| Exercise prompt |
Copy each line in the data that includes the word "Writes".

Saved entries
· · · · · · ·

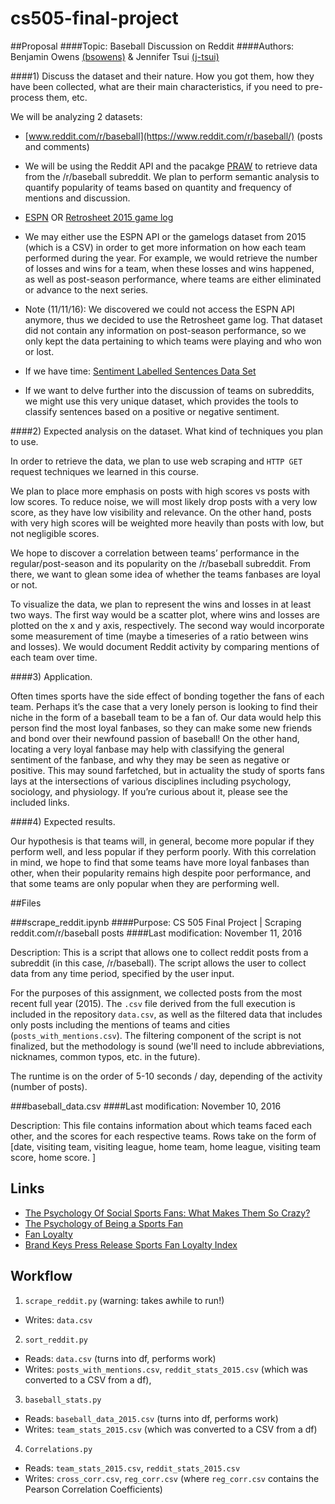 # cs505-final-project

##Proposal
####Topic: Baseball Discussion on Reddit
####Authors: Benjamin Owens [(bsowens)](https://github.com/bsowens) & Jennifer Tsui [(j-tsui)](https://github.com/j-tsui)


####1) Discuss the dataset and their nature. How you got them, how they have been collected, what are their main characteristics, if you need to pre-process them, etc.


We will be analyzing 2 datasets:

* [www.reddit.com/r/baseball](https://www.reddit.com/r/baseball/) (posts and comments)
 * We will be using the Reddit API and the pacakge [PRAW](https://github.com/praw-dev/praw) to retrieve data from the /r/baseball subreddit. We plan to perform semantic analysis to quantify popularity of teams based on quantity and frequency of mentions and discussion.
 
* [ESPN](www.espn.com/static/apis/devcenter/docs/scores.html) OR [Retrosheet 2015 game log](http://www.retrosheet.org/gamelogs/index.html) 
 * We may either use the ESPN API or the gamelogs dataset from 2015 (which is a CSV) in order to get more information on how each team performed during the year. For example, we would retrieve the number of losses and wins for a team, when these losses and wins happened, as well as post-season performance, where teams are either eliminated or advance to the next series.
 * Note (11/11/16): We discovered we could not access the ESPN API anymore, thus we decided to use the Retrosheet game log. That dataset did not contain any information on post-season performance, so we only kept the data pertaining to which teams were playing and who won or lost.
 
* If we have time: [Sentiment Labelled Sentences Data Set ](https://archive.ics.uci.edu/ml/datasets/Sentiment+Labelled+Sentences)
 * If we want to delve further into the discussion of teams on subreddits, we might use this very unique dataset, which provides the tools to classify sentences based on a positive or negative sentiment.


####2) Expected analysis on the dataset. What kind of techniques you plan to use.


In order to retrieve the data, we plan to use web scraping and `HTTP GET` request techniques we learned in this course.


We plan to place more emphasis on posts with high scores vs posts with low scores. To reduce noise, we will most likely drop posts with a very low score, as they have low visibility and relevance. On the other hand, posts with very high scores will be weighted more heavily than posts with low, but not negligible scores.


We hope to discover a correlation between teams’ performance in the regular/post-season and its popularity on the /r/baseball subreddit. From there, we want to glean some idea of whether the teams fanbases are loyal or not.


To visualize the data, we plan to represent the wins and losses in at least two ways. The first way would be a scatter plot, where wins and losses are plotted on the x and y axis, respectively. The second way would incorporate some measurement of time (maybe a timeseries of a ratio between wins and losses). We would document Reddit activity by comparing mentions of each team over time.


####3) Application.


Often times sports have the side effect of bonding together the fans of each team. Perhaps it’s the case that a very lonely person is looking to find their niche in the form of a baseball team to be a fan of. Our data would help this person find the most loyal fanbases, so they can make some new friends and bond over their newfound passion of baseball! On the other hand, locating a very loyal fanbase may help with classifying the general sentiment of the fanbase, and why they may be seen as negative or positive. This may sound farfetched, but in actuality the study of sports fans lays at the intersections of various disciplines including psychology, sociology, and physiology. If you’re curious about it, please see the included links.


####4) Expected results.


Our hypothesis is that teams will, in general, become more popular if they perform well, and less popular if they perform poorly. With this correlation in mind, we hope to find that some teams have more loyal fanbases than other, when their popularity remains high despite poor performance, and that some teams are only popular when they are performing well.



##Files

###scrape_reddit.ipynb
####Purpose: CS 505 Final Project | Scraping reddit.com/r/baseball posts
####Last modification: November 11, 2016

Description:
This is a script that allows one to collect reddit posts from a subreddit (in this case, /r/baseball).
The script allows the user to collect data from any time period, specified by the user input. 

For the purposes of this assignment, we collected posts from the most recent full year (2015). The `.csv`
file derived from the full execution is included in the repository `data.csv`, as well as the filtered data
that includes only posts including the mentions of teams and cities (`posts_with_mentions.csv`). 
The filtering component of the script is not finalized, but the methodology is sound 
(we'll need to include abbreviations, nicknames, common typos, etc. in the future). 

The runtime is on the order of 5-10 seconds / day, depending of the activity (number of posts). 

###baseball_data.csv
####Last modification: November 10, 2016

Description:
This file contains information about which teams faced each other, and the scores for each respective teams. 
Rows take on the form of [date, visiting team, visiting league, home team, home league, visiting team score, home score. ]

## Links

* [The Psychology Of Social Sports Fans: What Makes Them So Crazy?](http://www.sportsnetworker.com/2012/02/15/the-psychology-of-sports-fans-what-makes-them-so-crazy/)
* [The Psychology of Being a Sports Fan](http://www.seattletimes.com/sports/the-psychology-of-being-a-sports-fan/)
* [Fan Loyalty](https://en.wikipedia.org/wiki/Fan_loyalty)
* [Brand Keys Press Release Sports Fan Loyalty Index](http://brandkeys.com/wp-content/uploads/2014/08/PRESS-RELEASE-SLI-MLB-2015Apr-6.pdf)

## Workflow

1) `scrape_reddit.py` (warning: takes awhile to run!)
 * Writes: `data.csv`
 
2) `sort_reddit.py`

 * Reads: `data.csv` (turns into df, performs work)
 * Writes: `posts_with_mentions.csv`, `reddit_stats_2015.csv` (which was converted to a CSV from a df), 
 
3) `baseball_stats.py`
 * Reads: `baseball_data_2015.csv` (turns into df, performs work)
 * Writes: `team_stats_2015.csv` (which was converted to a CSV from a df)
 
4) `Correlations.py`
 * Reads: `team_stats_2015.csv`, `reddit_stats_2015.csv`
 * Writes: `cross_corr.csv`, `reg_corr.csv` (where `reg_corr.csv` contains the Pearson Correlation Coefficients)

· · · · · · ·

| Problem solution |
 * Writes: `data.csv`
 * Writes: `posts_with_mentions.csv`, `reddit_stats_2015.csv` (which was converted to a CSV from a df), 
 * Writes: `team_stats_2015.csv` (which was converted to a CSV from a df)
 * Writes: `cross_corr.csv`, `reg_corr.csv` (where `reg_corr.csv` contains the Pearson Correlation Coefficients)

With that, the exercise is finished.